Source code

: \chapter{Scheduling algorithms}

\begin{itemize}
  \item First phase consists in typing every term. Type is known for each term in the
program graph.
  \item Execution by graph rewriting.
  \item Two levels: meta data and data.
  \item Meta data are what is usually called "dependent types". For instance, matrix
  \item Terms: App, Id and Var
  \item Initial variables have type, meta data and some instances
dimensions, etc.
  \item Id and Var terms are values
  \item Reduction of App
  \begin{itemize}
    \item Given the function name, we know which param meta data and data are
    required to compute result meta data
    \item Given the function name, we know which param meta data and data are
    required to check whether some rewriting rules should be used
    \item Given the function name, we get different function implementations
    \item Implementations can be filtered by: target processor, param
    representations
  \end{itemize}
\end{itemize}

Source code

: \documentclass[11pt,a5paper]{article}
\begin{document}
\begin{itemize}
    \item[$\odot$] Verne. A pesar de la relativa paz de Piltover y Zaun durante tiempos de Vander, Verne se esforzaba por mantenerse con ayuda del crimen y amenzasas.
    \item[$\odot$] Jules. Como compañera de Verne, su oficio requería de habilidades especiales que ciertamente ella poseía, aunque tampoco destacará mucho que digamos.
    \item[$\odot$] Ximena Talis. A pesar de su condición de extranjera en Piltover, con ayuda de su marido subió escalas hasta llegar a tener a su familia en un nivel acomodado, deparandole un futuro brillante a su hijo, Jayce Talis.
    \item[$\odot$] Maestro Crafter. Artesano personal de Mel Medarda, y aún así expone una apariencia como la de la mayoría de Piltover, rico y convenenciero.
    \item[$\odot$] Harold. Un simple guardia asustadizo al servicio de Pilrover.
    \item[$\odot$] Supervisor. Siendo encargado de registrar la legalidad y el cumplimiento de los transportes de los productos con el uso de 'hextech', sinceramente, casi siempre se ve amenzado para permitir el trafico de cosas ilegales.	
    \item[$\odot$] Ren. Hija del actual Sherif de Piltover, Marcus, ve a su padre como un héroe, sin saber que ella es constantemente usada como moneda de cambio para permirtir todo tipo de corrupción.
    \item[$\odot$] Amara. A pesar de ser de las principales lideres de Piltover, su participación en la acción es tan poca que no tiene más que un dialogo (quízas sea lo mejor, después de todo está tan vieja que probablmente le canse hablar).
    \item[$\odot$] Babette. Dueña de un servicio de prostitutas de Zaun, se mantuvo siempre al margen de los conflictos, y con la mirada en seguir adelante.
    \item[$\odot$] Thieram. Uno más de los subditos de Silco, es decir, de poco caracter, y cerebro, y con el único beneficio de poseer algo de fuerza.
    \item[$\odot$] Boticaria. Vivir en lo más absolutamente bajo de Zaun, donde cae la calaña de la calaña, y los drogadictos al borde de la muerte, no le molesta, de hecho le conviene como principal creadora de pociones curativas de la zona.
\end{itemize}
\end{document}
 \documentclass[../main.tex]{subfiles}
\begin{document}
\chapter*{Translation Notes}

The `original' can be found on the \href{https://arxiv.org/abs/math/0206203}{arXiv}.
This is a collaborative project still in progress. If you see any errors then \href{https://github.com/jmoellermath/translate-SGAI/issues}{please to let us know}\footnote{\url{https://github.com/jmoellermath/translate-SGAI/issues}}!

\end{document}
# # # #
• Work to complete: Repeat the material exactly. Begin with its first line and end with the line that has "servicio de Pilrover.".

• Answer to the exercise:
Source code

: \chapter{Scheduling algorithms}

\begin{itemize}
  \item First phase consists in typing every term. Type is known for each term in the
program graph.
  \item Execution by graph rewriting.
  \item Two levels: meta data and data.
  \item Meta data are what is usually called "dependent types". For instance, matrix
  \item Terms: App, Id and Var
  \item Initial variables have type, meta data and some instances
dimensions, etc.
  \item Id and Var terms are values
  \item Reduction of App
  \begin{itemize}
    \item Given the function name, we know which param meta data and data are
    required to compute result meta data
    \item Given the function name, we know which param meta data and data are
    required to check whether some rewriting rules should be used
    \item Given the function name, we get different function implementations
    \item Implementations can be filtered by: target processor, param
    representations
  \end{itemize}
\end{itemize}

Source code

: \documentclass[11pt,a5paper]{article}
\begin{document}
\begin{itemize}
    \item[$\odot$] Verne. A pesar de la relativa paz de Piltover y Zaun durante tiempos de Vander, Verne se esforzaba por mantenerse con ayuda del crimen y amenzasas.
    \item[$\odot$] Jules. Como compañera de Verne, su oficio requería de habilidades especiales que ciertamente ella poseía, aunque tampoco destacará mucho que digamos.
    \item[$\odot$] Ximena Talis. A pesar de su condición de extranjera en Piltover, con ayuda de su marido subió escalas hasta llegar a tener a su familia en un nivel acomodado, deparandole un futuro brillante a su hijo, Jayce Talis.
    \item[$\odot$] Maestro Crafter. Artesano personal de Mel Medarda, y aún así expone una apariencia como la de la mayoría de Piltover, rico y convenenciero.
    \item[$\odot$] Harold. Un simple guardia asustadizo al servicio de Pilrover.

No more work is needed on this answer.